While the first cracks in the virtual world began to appear in the spring, concern about seasonality started in the early summer, when data from Media Metrix showed that the number of unique visitors to AOL and Amazon had dropped in April. Then these companies reported second-quarter revenue growth that was not as thrilling as that of the first quarter. (For example, AOL's revenue for the period increased just 10%, vs. a first-quarter gain of 30%.) On top of that, in early August, Greenfield Online, an Internet market research firm, said that the percentage of people with Net access who make purchases from Websites declined slightly in the second quarter, from 74% to 71%. A report by online brokerage analyst Bill Burnham of CSFB set off a furor when he predicted that upcoming July data would show that online trading volume grew only slightly that month and could actually decline in the third quarter. And iVillage CEO Candice Carpenter actually used the "S" word, talking on CNBC about a "seasonal slowdown" in her business.

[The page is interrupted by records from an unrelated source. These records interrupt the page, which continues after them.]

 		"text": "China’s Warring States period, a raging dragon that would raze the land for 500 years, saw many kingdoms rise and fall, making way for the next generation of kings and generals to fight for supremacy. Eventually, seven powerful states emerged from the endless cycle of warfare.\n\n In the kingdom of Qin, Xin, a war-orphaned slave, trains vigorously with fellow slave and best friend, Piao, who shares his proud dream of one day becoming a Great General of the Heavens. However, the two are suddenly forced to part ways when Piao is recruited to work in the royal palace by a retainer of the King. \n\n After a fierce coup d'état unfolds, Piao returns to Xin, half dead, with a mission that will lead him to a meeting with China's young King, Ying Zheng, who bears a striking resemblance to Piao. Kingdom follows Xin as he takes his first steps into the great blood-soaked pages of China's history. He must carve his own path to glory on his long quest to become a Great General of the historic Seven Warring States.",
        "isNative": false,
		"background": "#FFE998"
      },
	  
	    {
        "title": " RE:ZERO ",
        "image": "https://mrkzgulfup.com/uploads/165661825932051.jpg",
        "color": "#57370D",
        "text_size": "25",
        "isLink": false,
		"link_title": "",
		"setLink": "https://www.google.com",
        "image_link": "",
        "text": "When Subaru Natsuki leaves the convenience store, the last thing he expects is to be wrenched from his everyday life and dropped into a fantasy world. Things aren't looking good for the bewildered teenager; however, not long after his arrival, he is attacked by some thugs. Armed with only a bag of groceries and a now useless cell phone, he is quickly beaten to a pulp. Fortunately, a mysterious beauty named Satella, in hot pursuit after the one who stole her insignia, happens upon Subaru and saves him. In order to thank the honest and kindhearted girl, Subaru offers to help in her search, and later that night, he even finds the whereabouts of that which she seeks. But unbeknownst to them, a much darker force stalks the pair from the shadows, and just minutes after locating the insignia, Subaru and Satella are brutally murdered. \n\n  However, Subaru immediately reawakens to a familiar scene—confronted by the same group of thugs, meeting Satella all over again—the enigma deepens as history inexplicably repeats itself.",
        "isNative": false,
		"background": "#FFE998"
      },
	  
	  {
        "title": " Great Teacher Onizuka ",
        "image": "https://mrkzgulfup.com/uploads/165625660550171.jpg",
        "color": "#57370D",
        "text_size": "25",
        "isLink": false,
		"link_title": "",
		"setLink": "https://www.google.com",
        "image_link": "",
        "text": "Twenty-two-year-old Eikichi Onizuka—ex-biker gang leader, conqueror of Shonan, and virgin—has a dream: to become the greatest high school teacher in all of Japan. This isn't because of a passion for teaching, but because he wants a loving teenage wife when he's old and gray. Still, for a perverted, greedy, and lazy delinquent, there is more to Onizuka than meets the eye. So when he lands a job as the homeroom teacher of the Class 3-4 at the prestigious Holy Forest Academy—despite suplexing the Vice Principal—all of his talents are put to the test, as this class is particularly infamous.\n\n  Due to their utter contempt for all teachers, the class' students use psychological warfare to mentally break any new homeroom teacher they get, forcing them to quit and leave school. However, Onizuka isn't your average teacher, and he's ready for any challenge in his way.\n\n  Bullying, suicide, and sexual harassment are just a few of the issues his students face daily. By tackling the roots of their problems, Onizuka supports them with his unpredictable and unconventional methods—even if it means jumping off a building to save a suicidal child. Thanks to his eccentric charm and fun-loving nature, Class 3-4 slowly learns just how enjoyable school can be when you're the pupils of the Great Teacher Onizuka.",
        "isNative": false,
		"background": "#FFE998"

None of this is all that shocking. It's perfectly reasonable that normal human beings would spend more time outdoors in spring and summer and less time hunched over their computers, whether to buy something online or to trade stocks. And compared with offline retail's 4% annual growth, Amazon's 7% revenue growth in the second quarter alone looks pretty astounding. Exclaims James McQuivey, a senior analyst at Forrester Research: "Even if there is a summer slowdown, these businesses are still growing faster than any other industry!" For that matter, McQuivey says Greenfield's numbers actually indicate that once all those offline folks get online, an incredible 70% of them will buy something. So are the worriers overreacting? "You cannot make one or two months' numbers into a trend," says Alexander Cheung, manager of the Monument Internet fund.
But the worriers may have a point. Usually, when a new industry is born, the growth is so dramatic for such a long time that it masks seasonal variations due to, say, summer vacations or holiday shopping. But "Net stocks have grown so fast that they've developed cyclicality faster than the typical new industry," says Matt Rich, a partner at hedge fund Kauser Capital. And that fast development is ripping off their mask prematurely.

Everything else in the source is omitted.